======== DATA FOR ANALYSIS

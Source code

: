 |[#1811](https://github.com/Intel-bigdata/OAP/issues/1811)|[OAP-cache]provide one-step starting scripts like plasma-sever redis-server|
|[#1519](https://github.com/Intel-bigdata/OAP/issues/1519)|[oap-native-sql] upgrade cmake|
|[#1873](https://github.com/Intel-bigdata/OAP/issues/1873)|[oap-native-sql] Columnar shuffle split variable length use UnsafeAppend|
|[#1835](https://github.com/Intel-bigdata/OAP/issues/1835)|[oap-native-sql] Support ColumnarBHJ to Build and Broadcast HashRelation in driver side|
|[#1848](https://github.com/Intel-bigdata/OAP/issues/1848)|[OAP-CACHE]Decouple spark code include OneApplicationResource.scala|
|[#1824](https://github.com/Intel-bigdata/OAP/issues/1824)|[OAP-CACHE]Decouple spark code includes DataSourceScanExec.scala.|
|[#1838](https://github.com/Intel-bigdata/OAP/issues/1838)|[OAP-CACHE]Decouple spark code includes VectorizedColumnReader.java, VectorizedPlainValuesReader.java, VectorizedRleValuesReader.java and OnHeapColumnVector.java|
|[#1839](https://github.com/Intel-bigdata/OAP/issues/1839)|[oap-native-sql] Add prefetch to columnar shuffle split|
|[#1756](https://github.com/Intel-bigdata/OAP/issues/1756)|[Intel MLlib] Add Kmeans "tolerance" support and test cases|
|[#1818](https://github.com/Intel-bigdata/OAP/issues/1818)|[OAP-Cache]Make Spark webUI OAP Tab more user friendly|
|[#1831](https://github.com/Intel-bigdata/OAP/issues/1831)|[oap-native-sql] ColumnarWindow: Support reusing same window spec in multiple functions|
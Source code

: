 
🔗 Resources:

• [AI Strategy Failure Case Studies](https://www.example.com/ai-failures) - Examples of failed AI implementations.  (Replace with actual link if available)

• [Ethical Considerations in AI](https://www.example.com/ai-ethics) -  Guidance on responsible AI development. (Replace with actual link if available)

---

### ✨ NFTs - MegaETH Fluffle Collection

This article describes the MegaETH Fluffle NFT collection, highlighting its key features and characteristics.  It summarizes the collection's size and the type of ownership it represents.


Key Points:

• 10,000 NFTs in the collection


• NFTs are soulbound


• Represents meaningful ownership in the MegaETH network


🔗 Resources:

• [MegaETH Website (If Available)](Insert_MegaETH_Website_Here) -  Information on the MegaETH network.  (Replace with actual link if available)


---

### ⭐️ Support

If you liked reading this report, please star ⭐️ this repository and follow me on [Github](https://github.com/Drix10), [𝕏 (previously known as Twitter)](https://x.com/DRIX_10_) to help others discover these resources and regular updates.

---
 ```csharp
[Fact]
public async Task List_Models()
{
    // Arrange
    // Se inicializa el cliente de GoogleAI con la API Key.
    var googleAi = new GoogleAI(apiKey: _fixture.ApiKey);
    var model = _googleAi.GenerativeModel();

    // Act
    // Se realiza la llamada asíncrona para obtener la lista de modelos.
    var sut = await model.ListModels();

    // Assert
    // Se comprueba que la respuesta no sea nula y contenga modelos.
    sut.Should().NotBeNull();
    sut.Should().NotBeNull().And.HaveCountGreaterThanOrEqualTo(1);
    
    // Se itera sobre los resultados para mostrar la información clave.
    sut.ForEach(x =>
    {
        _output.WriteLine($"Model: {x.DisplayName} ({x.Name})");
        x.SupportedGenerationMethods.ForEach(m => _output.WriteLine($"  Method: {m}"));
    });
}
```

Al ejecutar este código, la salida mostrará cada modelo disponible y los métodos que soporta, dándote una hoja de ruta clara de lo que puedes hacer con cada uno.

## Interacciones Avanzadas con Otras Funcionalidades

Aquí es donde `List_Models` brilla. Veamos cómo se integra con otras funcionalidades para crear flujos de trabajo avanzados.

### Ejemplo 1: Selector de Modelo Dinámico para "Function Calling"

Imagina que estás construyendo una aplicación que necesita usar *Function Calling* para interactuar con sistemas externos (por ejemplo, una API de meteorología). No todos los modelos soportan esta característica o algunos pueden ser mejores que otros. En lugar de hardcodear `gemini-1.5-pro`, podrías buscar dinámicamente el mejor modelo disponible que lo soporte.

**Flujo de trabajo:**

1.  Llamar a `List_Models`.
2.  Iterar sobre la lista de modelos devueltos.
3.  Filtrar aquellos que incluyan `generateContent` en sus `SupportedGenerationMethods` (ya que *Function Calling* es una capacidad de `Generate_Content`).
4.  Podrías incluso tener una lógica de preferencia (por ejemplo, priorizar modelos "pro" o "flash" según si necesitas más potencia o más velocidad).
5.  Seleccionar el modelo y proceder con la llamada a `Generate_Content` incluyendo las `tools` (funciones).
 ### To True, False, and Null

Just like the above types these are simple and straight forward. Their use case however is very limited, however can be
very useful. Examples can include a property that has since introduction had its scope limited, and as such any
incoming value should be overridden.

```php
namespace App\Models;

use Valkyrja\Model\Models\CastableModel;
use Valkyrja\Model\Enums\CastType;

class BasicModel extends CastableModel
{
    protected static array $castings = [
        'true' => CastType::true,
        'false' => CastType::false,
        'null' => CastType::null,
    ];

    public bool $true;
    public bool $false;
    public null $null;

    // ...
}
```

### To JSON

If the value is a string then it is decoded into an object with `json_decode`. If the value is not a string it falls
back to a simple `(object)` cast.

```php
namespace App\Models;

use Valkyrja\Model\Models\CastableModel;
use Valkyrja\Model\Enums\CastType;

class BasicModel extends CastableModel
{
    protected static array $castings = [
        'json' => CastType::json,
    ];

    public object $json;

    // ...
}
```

================

■ WORK TO COMPLETE: Please give again the lines above between the line holding "## Interacciones Avanzadas" and the line holding "### To True, False, and Null", inclusive, exactly as they are and with nothing added.

■ RESULT OF THE EXERCISE:
## Interacciones Avanzadas con Otras Funcionalidades

Aquí es donde `List_Models` brilla. Veamos cómo se integra con otras funcionalidades para crear flujos de trabajo avanzados.

### Ejemplo 1: Selector de Modelo Dinámico para "Function Calling"

Imagina que estás construyendo una aplicación que necesita usar *Function Calling* para interactuar con sistemas externos (por ejemplo, una API de meteorología). No todos los modelos soportan esta característica o algunos pueden ser mejores que otros. En lugar de hardcodear `gemini-1.5-pro`, podrías buscar dinámicamente el mejor modelo disponible que lo soporte.

**Flujo de trabajo:**

1.  Llamar a `List_Models`.
2.  Iterar sobre la lista de modelos devueltos.
3.  Filtrar aquellos que incluyan `generateContent` en sus `SupportedGenerationMethods` (ya que *Function Calling* es una capacidad de `Generate_Content`).
4.  Podrías incluso tener una lógica de preferencia (por ejemplo, priorizar modelos "pro" o "flash" según si necesitas más potencia o más velocidad).
5.  Seleccionar el modelo y proceder con la llamada a `Generate_Content` incluyendo las `tools` (funciones).
 ### To True, False, and Null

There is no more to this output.